(Beginning of PROVIDED ENTRIES)

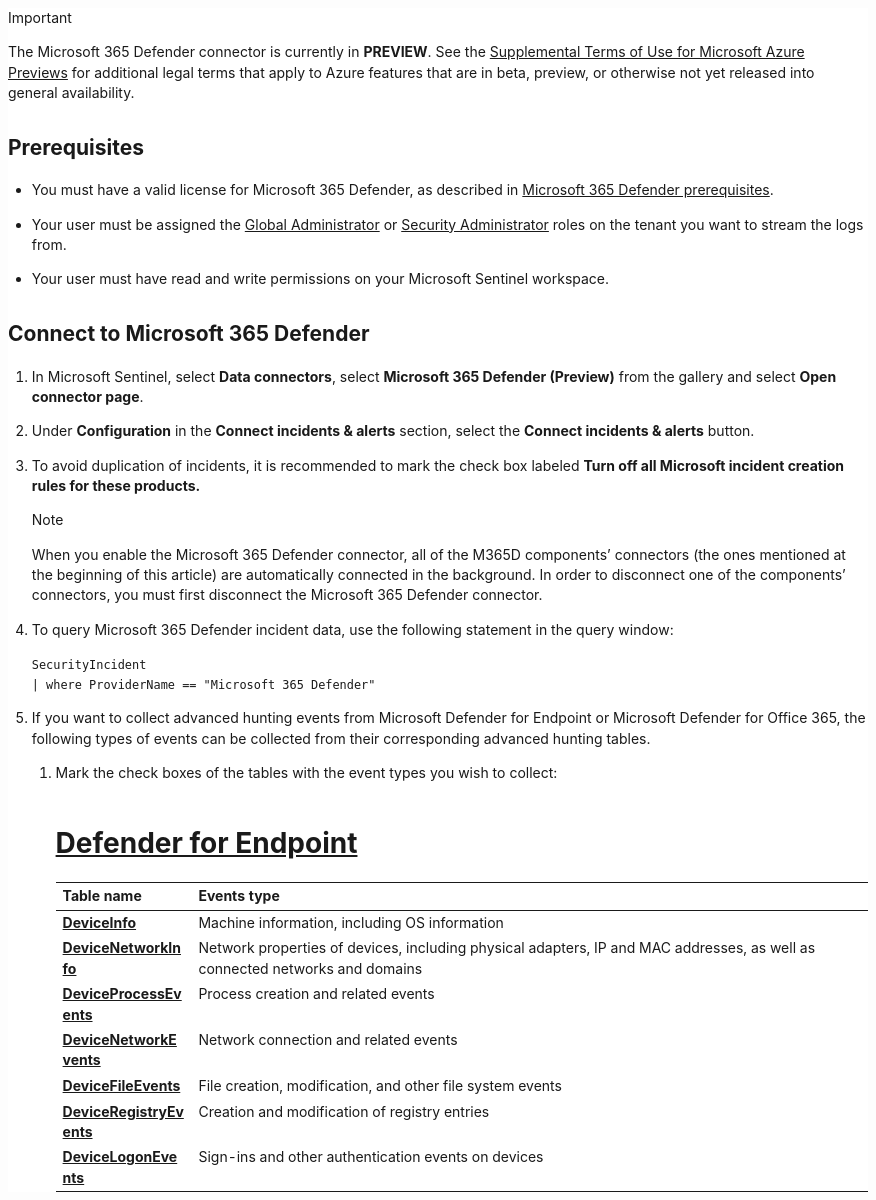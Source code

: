 > [!IMPORTANT]
>
> The Microsoft 365 Defender connector is currently in **PREVIEW**. See the [Supplemental Terms of Use for Microsoft Azure Previews](https://azure.microsoft.com/support/legal/preview-supplemental-terms/) for additional legal terms that apply to Azure features that are in beta, preview, or otherwise not yet released into general availability.

## Prerequisites

- You must have a valid license for Microsoft 365 Defender, as described in [Microsoft 365 Defender prerequisites](/microsoft-365/security/mtp/prerequisites). 

- Your user must be assigned the [Global Administrator](../active-directory/roles/permissions-reference.md#global-administrator) or [Security Administrator](../active-directory/roles/permissions-reference.md#security-administrator) roles on the tenant you want to stream the logs from.

- Your user must have read and write permissions on your Microsoft Sentinel workspace.

## Connect to Microsoft 365 Defender

1. In Microsoft Sentinel, select **Data connectors**, select **Microsoft 365 Defender (Preview)** from the gallery and select **Open connector page**.

1. Under **Configuration** in the **Connect incidents & alerts** section, select the **Connect incidents & alerts** button.

1. To avoid duplication of incidents, it is recommended to mark the check box labeled **Turn off all Microsoft incident creation rules for these products.**

    > [!NOTE]
    > When you enable the Microsoft 365 Defender connector, all of the M365D components’ connectors (the ones mentioned at the beginning of this article) are automatically connected in the background. In order to disconnect one of the components’ connectors, you must first disconnect the Microsoft 365 Defender connector.

1. To query Microsoft 365 Defender incident data, use the following statement in the query window:
    ```kusto
    SecurityIncident
    | where ProviderName == "Microsoft 365 Defender"
    ```

1. If you want to collect advanced hunting events from Microsoft Defender for Endpoint or Microsoft Defender for Office 365, the following types of events can be collected from their corresponding advanced hunting tables.

    1. Mark the check boxes of the tables with the event types you wish to collect:

       # [Defender for Endpoint](#tab/MDE)

       | Table name | Events type |
       |-|-|
       | **[DeviceInfo](/microsoft-365/security/defender/advanced-hunting-deviceinfo-table)** | Machine information, including OS information |
       | **[DeviceNetworkInfo](/microsoft-365/security/defender/advanced-hunting-devicenetworkinfo-table)** | Network properties of devices, including physical adapters, IP and MAC addresses, as well as connected networks and domains |
       | **[DeviceProcessEvents](/microsoft-365/security/defender/advanced-hunting-deviceprocessevents-table)** | Process creation and related events |
       | **[DeviceNetworkEvents](/microsoft-365/security/defender/advanced-hunting-devicenetworkevents-table)** | Network connection and related events |
       | **[DeviceFileEvents](/microsoft-365/security/defender/advanced-hunting-devicefileevents-table)** | File creation, modification, and other file system events |
       | **[DeviceRegistryEvents](/microsoft-365/security/defender/advanced-hunting-deviceregistryevents-table)** | Creation and modification of registry entries |
       | **[DeviceLogonEvents](/microsoft-365/security/defender/advanced-hunting-devicelogonevents-table)** | Sign-ins and other authentication events on devices |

(End of PROVIDED ENTRIES)

* _WHAT NEEDS TO BE DONE_: Every line above with the string "modification" in it should be copied into the answer.

* _REPLY_:
       | **[DeviceFileEvents](/microsoft-365/security/defender/advanced-hunting-devicefileevents-table)** | File creation, modification, and other file system events |
       | **[DeviceRegistryEvents](/microsoft-365/security/defender/advanced-hunting-deviceregistryevents-table)** | Creation and modification of registry entries |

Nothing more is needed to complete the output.